• Work order
Line by line, return the material below exactly as it reads.

• Material provided
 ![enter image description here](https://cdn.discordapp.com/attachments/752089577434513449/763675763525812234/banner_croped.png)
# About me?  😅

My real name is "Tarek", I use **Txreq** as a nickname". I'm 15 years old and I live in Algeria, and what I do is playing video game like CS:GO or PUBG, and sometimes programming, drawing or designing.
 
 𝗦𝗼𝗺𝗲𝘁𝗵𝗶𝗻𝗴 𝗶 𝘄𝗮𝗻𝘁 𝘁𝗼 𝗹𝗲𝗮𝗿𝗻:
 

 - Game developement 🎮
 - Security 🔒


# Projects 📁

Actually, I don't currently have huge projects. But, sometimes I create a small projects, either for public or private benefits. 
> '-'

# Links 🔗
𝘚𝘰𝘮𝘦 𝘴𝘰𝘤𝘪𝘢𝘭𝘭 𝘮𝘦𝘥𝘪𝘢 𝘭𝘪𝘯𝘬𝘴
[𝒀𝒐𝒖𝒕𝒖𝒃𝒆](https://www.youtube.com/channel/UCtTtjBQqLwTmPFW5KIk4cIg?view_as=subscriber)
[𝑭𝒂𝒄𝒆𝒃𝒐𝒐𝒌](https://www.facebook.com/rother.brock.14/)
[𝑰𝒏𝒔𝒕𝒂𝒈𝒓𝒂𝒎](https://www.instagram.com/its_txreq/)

• Task response
 ![enter image description here](https://cdn.discordapp.com/attachments/752089577434513449/763675763525812234/banner_croped.png)
# About me?  😅

My real name is "Tarek", I use **Txreq** as a nickname". I'm 15 years old and I live in Algeria, and what I do is playing video game like CS:GO or PUBG, and sometimes programming, drawing or designing.
 
 𝗦𝗼𝗺𝗲𝘁𝗵𝗶𝗻𝗴 𝗶 𝘄𝗮𝗻𝘁 𝘁𝗼 𝗹𝗲𝗮𝗿𝗻:
 

 - Game developement 🎮
 - Security 🔒


# Projects 📁

Actually, I don't currently have huge projects. But, sometimes I create a small projects, either for public or private benefits. 
> '-'

# Links 🔗
𝘚𝘰𝘮𝘦 𝘴𝘰𝘤𝘪𝘢𝘭𝘭 𝘮𝘦𝘥𝘪𝘢 𝘭𝘪𝘯𝘬𝘴
[𝒀𝒐𝒖𝒕𝒖𝒃𝒆](https://www.youtube.com/channel/UCtTtjBQqLwTmPFW5KIk4cIg?view_as=subscriber)
[𝑭𝒂𝒄𝒆𝒃𝒐𝒐𝒌](https://www.facebook.com/rother.brock.14/)
[𝑰𝒏𝒔𝒕𝒂𝒈𝒓𝒂𝒎](https://www.instagram.com/its_txreq/)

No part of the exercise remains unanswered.